読書記録~防忘録~

読書記録です。時々、漫画やアニメにも独り言してます。

かわたれどき 畠中恵著 文藝春秋 2019年

 『まんまこと』シリーズ7冊目。連作短編集。
 ネタばれあります、すみません;

 きみならずして
麻之助の前に現れた娘は、楓屋のおりょうと名乗った。曰く、麻之助との縁談がまとまりそうなのでお顔を見に来たという。麻之助には全く寝耳に水の話、しかもどうやらおりょうには、縁談相手に不幸が訪れるという噂があるらしい。根も葉もない噂は、どこから湧いたのか。

 まちがい探し
地本問屋 喜楽屋の店主と手代が持ち込んだのは人探し。枕絵の販売禁止をくらった喜楽屋は新たな絵師を探していて、目を着けたのが持ち込まれた金魚の絵の描き手。この絵師の技量は確かだ、きっといい枕絵を描くと意気込んでいる。やがて描き主として二人の人物が名乗り出て来た。

 麻之助が捕まった
五国屋夫婦は一度店を傾けて、大坂へ出た。双子の息子のうち一人は泣く泣く手放し、残った一人は流行り病で亡くした。今一度、一旗揚げて江戸に帰って来て、生き別れの息子を探しているという。だが夫婦は、折角見つけた息子を疑うような言動をして、息子の信用を損ねてしまった。そんな夫婦の元に、息子の義弟の借金を払えと言う輩がやってくる。

 はたらきもの
天狗が出ただの、天から金が降っただの、妙な噂が飛び交っている。麻之助は仕方なく、噂の出どころを調べることに。札差のドラ息子まで絡んで、しかし話は新しい遊郭の建造などと言うとんでもない方向に流れ始めた。

 娘四人
両替屋小加根屋を回っていた同心が和木坂から別の者に替わった。それに伴って店を貶めるような嫌な噂も流れているという。娘の緒りつは麻之助に相談を持ち掛けて来た。聞けば、それは和木坂からの申し出で、でもその理由は語らないという。和木坂の本心を探った麻之助は、小加根屋が盗賊に狙われているかもという危険性に気が付いた。

 かわたれどき
深川で大水が出た。お雪は大水に流されたが九死に一生を得る。助けてくれたのは矢田屋の若旦那、やはり水に流された妻を探していた所だった。奉公人上がりの若旦那は矢田屋の中で上手く行っていなかったらしい。妻を亡くした若旦那に上がる心無い噂、だが麻之助はその本心を察する。麻之助も自身の心を。…

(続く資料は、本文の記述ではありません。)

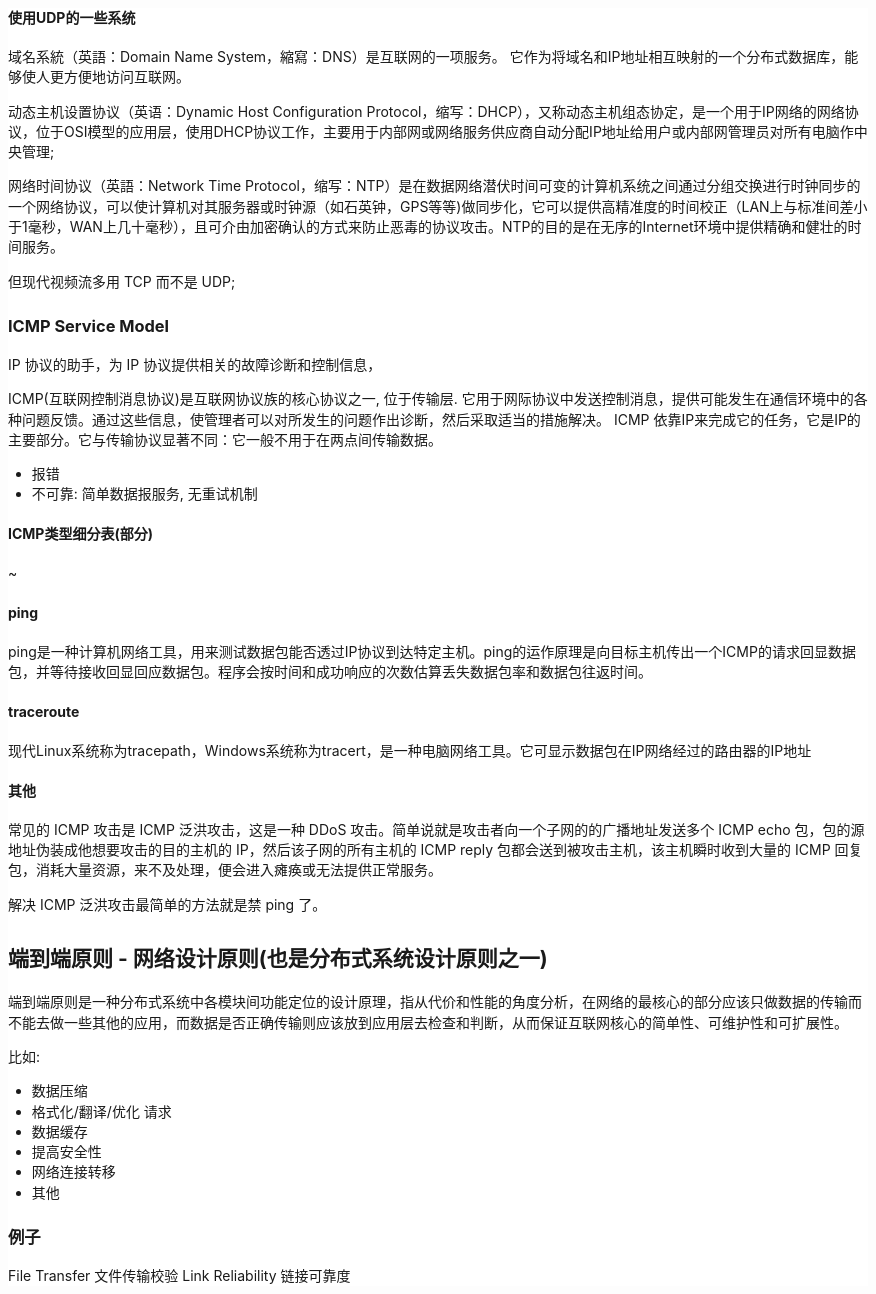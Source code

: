 #### 使用UDP的一些系统
域名系統（英語：Domain Name System，縮寫：DNS）是互联网的一项服务。 它作为将域名和IP地址相互映射的一个分布式数据库，能够使人更方便地访问互联网。

动态主机设置协议（英语：Dynamic Host Configuration Protocol，缩写：DHCP），又称动态主机组态协定，是一个用于IP网络的网络协议，位于OSI模型的应用层，使用DHCP协议工作，主要用于内部网或网络服务供应商自动分配IP地址给用户或内部网管理员对所有电脑作中央管理;

网络时间协议（英語：Network Time Protocol，缩写：NTP）是在数据网络潜伏时间可变的计算机系统之间通过分组交换进行时钟同步的一个网络协议，可以使计算机对其服务器或时钟源（如石英钟，GPS等等)做同步化，它可以提供高精准度的时间校正（LAN上与标准间差小于1毫秒，WAN上几十毫秒），且可介由加密确认的方式来防止恶毒的协议攻击。NTP的目的是在无序的Internet环境中提供精确和健壮的时间服务。

但现代视频流多用 TCP 而不是 UDP;

### ICMP Service Model

IP 协议的助手，为 IP 协议提供相关的故障诊断和控制信息，

ICMP(互联网控制消息协议)是互联网协议族的核心协议之一, 位于传输层. 它用于网际协议中发送控制消息，提供可能发生在通信环境中的各种问题反馈。通过这些信息，使管理者可以对所发生的问题作出诊断，然后采取适当的措施解决。 ICMP 依靠IP来完成它的任务，它是IP的主要部分。它与传输协议显著不同：它一般不用于在两点间传输数据。

- 报错
- 不可靠: 简单数据报服务, 无重试机制

#### ICMP类型细分表(部分)

~[](~@assets/80/ICMP_MSG.png)

#### ping
ping是一种计算机网络工具，用来测试数据包能否透过IP协议到达特定主机。ping的运作原理是向目标主机传出一个ICMP的请求回显数据包，并等待接收回显回应数据包。程序会按时间和成功响应的次数估算丢失数据包率和数据包往返时间。

#### traceroute
现代Linux系统称为tracepath，Windows系统称为tracert，是一种电脑网络工具。它可显示数据包在IP网络经过的路由器的IP地址

#### 其他
常见的 ICMP 攻击是 ICMP 泛洪攻击，这是一种 DDoS 攻击。简单说就是攻击者向一个子网的的广播地址发送多个 ICMP echo 包，包的源地址伪装成他想要攻击的目的主机的 IP，然后该子网的所有主机的 ICMP reply 包都会送到被攻击主机，该主机瞬时收到大量的 ICMP 回复包，消耗大量资源，来不及处理，便会进入瘫痪或无法提供正常服务。

解决 ICMP 泛洪攻击最简单的方法就是禁 ping 了。

## 端到端原则 - 网络设计原则(也是分布式系统设计原则之一)
端到端原则是一种分布式系统中各模块间功能定位的设计原理，指从代价和性能的角度分析，在网络的最核心的部分应该只做数据的传输而不能去做一些其他的应用，而数据是否正确传输则应该放到应用层去检查和判断，从而保证互联网核心的简单性、可维护性和可扩展性。

比如: 
- 数据压缩
- 格式化/翻译/优化 请求
- 数据缓存
- 提高安全性
- 网络连接转移
- 其他

### 例子

File Transfer 文件传输校验
Link Reliability 链接可靠度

 シリーズ、といいながら前回までの内容あまり覚えていなくてですね(すみません;)、お雪さんって誰だったっけ(←おいおい;)。でもとりあえず、麻之助は次のお嫁さんを心に決めたようです。大水でここ2~3年の記憶を失ってしまったお雪さん、新たに恋をし直すのか、思い出すのか。
 次巻に続きます。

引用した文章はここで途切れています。